Three identical balls each of radius 10 cm and mass 1 kg each are placed touching one another on a horizontal surface. Where is their centre of mass located?

To find the center of mass of three identical balls placed touching one another on a horizontal surface, we can follow these steps: ### Step 1: Understand the Setup We have three identical balls, each with a radius of 10 cm and a mass of 1 kg. They are arranged in a way that they touch each other. ### Step 2: Position the Balls Let's position the balls in a coordinate system for easier calculation. We can place the centers of the balls as follows: - Ball 1: Center at (0, 0) - Ball 2: Center at (20 cm, 0) — since the radius is 10 cm, the distance between the centers of the two balls is 20 cm. - Ball 3: Center at (10 cm, 20 cm) — this ball will be placed above the midpoint between the first two balls. ### Step 3: Calculate the Center of Mass The center of mass (CM) can be calculated using the formula: \[ x_{cm} = \frac{\sum m_i x_i}{\sum m_i} \] \[ y_{cm} = \frac{\sum m_i y_i}{\sum m_i} \] Where \( m_i \) is the mass of each ball and \( (x_i, y_i) \) are the coordinates of their centers.
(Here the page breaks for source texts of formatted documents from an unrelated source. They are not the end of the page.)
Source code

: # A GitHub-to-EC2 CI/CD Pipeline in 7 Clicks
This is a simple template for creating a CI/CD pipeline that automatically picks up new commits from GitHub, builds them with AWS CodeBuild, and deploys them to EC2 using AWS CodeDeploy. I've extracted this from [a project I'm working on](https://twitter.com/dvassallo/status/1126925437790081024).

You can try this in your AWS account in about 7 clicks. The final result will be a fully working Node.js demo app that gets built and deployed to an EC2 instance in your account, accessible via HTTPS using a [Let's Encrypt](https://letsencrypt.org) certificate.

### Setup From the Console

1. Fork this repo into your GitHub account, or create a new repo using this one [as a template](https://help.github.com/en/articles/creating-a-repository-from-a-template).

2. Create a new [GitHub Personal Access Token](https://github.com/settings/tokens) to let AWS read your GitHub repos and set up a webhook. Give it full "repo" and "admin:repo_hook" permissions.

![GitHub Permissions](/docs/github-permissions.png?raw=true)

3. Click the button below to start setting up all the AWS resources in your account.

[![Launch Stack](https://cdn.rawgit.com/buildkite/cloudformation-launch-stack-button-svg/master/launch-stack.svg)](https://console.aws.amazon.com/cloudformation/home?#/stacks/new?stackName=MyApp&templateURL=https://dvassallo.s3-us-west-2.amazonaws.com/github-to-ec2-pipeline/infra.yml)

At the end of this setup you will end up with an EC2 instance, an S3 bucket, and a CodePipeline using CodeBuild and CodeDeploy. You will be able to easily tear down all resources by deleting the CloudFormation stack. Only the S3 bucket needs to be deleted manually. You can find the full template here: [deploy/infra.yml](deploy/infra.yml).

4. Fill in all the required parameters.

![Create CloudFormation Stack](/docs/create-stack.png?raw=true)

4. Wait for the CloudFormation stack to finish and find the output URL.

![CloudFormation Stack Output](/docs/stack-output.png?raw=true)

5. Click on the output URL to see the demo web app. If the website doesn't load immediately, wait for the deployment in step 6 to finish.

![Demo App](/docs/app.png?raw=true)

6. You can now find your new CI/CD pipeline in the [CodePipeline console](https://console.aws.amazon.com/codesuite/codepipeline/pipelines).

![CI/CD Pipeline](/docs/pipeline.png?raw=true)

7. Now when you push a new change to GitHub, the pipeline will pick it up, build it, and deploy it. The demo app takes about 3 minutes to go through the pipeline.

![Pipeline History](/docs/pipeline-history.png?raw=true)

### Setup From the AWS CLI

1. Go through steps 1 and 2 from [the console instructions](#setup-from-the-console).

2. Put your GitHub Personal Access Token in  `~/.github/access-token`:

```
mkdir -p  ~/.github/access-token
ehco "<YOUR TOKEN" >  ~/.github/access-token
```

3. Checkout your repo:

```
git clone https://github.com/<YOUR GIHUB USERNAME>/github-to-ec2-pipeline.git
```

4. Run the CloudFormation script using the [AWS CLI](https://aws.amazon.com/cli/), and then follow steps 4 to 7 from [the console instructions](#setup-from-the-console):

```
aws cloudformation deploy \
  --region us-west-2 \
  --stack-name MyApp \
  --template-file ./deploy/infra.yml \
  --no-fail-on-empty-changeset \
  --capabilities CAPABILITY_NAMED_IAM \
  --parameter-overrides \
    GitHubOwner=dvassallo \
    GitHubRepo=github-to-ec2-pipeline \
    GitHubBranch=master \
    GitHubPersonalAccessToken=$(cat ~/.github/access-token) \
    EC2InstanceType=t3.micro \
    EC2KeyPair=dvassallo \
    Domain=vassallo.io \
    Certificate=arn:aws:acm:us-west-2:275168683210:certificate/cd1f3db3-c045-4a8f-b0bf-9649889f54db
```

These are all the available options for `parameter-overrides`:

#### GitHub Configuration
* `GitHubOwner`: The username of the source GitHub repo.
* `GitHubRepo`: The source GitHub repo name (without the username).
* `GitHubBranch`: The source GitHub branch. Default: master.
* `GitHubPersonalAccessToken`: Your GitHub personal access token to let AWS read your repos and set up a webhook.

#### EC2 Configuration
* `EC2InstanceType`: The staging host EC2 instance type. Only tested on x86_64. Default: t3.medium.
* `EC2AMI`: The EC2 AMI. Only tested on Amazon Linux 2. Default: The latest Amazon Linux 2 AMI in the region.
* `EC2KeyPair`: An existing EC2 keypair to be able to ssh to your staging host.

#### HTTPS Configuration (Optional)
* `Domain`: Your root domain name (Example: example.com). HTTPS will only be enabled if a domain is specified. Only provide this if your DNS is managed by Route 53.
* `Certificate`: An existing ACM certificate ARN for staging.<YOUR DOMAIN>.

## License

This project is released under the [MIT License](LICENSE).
For our three balls: - \( m_1 = m_2 = m_3 = 1 \, \text{kg} \) - Coordinates: - Ball 1: \( (0, 0) \) - Ball 2: \( (20, 0) \) - Ball 3: \( (10, 20) \) Calculating \( x_{cm} \): \[ x_{cm} = \frac{(1 \cdot 0) + (1 \cdot 20) + (1 \cdot 10)}{1 + 1 + 1} = \frac{0 + 20 + 10}{3} = \frac{30}{3} = 10 \, \text{cm} \] Calculating \( y_{cm} \): \[ y_{cm} = \frac{(1 \cdot 0) + (1 \cdot 0) + (1 \cdot 20)}{1 + 1 + 1} = \frac{0 + 0 + 20}{3} = \frac{20}{3} \approx 6.67 \, \text{cm} \] ### Step 4: Conclusion The center of mass of the three balls is located at the coordinates \( (10 \, \text{cm}, \frac{20}{3} \, \text{cm}) \), which is approximately \( (10 \, \text{cm}, 6.67 \, \text{cm}) \) above the horizontal surface.